For years now, the oil and gas industry has been arguing for a seat at the table in policy discussions about emissions reduction and energy transition plans. Now that it has gotten its wish, it would do well to remember Groucho Marx’s advice about never joining a club that would have you as a member.
Ever since the U.N.-led climate hysteria was first ratcheted up circa 2007 with the release of the Fourth Assessment Report, U.S. energy companies have opted for conformity over confrontation when it comes to the public debate.
On the Kubler-Ross grief scale, the industry has been stuck in the bargaining stage since the 2000s, with every player trying to position himself as the last man standing in the global transition away from fossil fuels.
When U.S. coal was being put down during the Obama administration, natural gas companies ran ads agreeing that “Coal is Filthy” to highlight their “clean” credentials and smaller carbon footprints.

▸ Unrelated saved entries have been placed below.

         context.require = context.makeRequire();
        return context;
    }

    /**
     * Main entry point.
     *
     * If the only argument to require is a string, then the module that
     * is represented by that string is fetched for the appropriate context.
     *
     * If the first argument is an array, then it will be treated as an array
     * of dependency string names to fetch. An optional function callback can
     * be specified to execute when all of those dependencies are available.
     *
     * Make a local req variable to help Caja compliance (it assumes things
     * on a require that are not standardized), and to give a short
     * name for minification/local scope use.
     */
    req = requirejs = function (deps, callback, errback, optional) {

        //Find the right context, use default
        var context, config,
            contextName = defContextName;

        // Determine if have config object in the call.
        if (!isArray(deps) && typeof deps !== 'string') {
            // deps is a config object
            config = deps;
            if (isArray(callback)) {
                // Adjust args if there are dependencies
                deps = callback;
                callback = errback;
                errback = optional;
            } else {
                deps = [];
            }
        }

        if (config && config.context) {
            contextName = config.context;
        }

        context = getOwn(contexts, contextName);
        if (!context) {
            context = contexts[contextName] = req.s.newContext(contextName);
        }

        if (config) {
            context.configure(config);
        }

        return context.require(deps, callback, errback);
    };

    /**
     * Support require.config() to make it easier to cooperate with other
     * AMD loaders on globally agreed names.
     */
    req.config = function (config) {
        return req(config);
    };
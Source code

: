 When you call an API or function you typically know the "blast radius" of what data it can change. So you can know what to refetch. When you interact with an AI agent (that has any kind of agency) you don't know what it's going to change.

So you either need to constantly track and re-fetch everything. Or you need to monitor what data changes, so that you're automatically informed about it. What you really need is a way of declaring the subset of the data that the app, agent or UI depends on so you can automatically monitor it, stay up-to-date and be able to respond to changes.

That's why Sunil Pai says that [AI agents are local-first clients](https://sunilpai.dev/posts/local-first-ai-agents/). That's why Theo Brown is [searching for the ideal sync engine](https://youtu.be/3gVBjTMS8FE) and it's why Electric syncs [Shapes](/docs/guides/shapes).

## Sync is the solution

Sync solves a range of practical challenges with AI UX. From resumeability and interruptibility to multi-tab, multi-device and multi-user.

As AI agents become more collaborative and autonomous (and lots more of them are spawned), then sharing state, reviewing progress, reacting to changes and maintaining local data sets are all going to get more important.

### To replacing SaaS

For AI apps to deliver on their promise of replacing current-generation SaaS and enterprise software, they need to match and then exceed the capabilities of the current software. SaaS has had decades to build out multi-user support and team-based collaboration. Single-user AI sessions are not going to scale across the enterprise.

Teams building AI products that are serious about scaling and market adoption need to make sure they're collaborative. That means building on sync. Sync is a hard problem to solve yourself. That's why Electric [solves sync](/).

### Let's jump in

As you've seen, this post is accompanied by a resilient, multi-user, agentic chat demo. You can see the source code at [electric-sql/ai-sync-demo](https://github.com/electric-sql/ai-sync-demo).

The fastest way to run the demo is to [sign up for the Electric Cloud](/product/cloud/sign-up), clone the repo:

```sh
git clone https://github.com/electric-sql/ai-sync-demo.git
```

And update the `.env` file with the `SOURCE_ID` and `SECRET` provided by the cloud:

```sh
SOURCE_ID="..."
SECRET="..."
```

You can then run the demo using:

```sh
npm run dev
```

More recently, domestic energy producers have diversified into renewable natural gas, hydrogen fuels, and carbon capture technology—even though such green indulgences won’t guarantee any of them eternal corporate life.
Such charged anti-industry rhetoric will be on full display at COP28, where all the energy company representatives will once again be derided as “lobbyists.”
Rather than haggling over the net-zero execution details, the U.S. energy sector should be working toward a permanent stay of execution for fossil fuels. If oil and gas companies want more support from politicians and the American public, then they need to start defending themselves more forcefully.
Besides being more vocal about the many societal benefits of energy-dense traditional fuels and the desperate need to both invest in and drill for oil and gas, the industry needs to publicly challenge the entire logic of a global energy transition—a process that’s being driven by politics rather than economics or market demand and which can’t be completed as dialed based on currently available technology.
Rather than wasting precious capital on scaling green energy activities and de-risking clean technology, energy CEOs should be pointing out how inefficient wind, solar, and biofuels are as distributed sources of power and energy—to say nothing of the recklessness of electrifying every segment of the U.S. economy while simultaneously making regional electricity grids more dependent on intermittent generation capacity from wind and solar power.
It goes without saying that oil and gas companies lining up for their fair share of green government handouts is a decidedly bad look for one of America’s most self-reliant industries.
And then there’s the two-tiered approach to transitioning the global energy mix, with private sector companies operating in the developed world expected to shoulder the decarbonizing burden while national oil companies and emerging market countries are held to a different, go-slow standard. No amount of climate justice spin can obscure the fact that the current energy transition is a wealth transfer exercise aimed at deindustrializing the West.
Since 2005, the United States has unilaterally shut down one-third of its coal-fired generation capacity even as China has quadrupled its installed coal capacity to 1,074 gigawatts in 2022, more than five times larger than the current U.S. coal fleet. For every gigawatt of coal generation capacity shut down in North America and Europe since the signing of the Paris Agreement in 2015, more than two gigawatts have been added in China, India, and other third-world countries.
Energy CEOs need to acknowledge that the transitioning game is rigged and start standing up for their companies and workers. Most importantly, they need to challenge the public perception that the U.S. oil and gas industry’s days are numbered, since this will make it that much harder to raise capital from investors and attract and retain employee talent over the coming years. Descriptive terms such as “stranded assets,” “secular decline,” and “run-off mode” make for a tough pitchbook.
Lastly, more than a decade after the 2010 Supreme Court ruling in Citizens United v. Federal Election Commission, U.S. energy leaders should start exercising their corporate right of free speech by publicly educating government officials in Washington on the importance of energy security and supply reliability and the ongoing need for pipeline development, permit approvals, public lease sales, and increased liquified natural gas exports to keep the domestic industry growing.
Hopefully, when U.S. energy companies take their seats at the table at COP28, they'll finally realize that they’re the ones on the menu and start speaking up.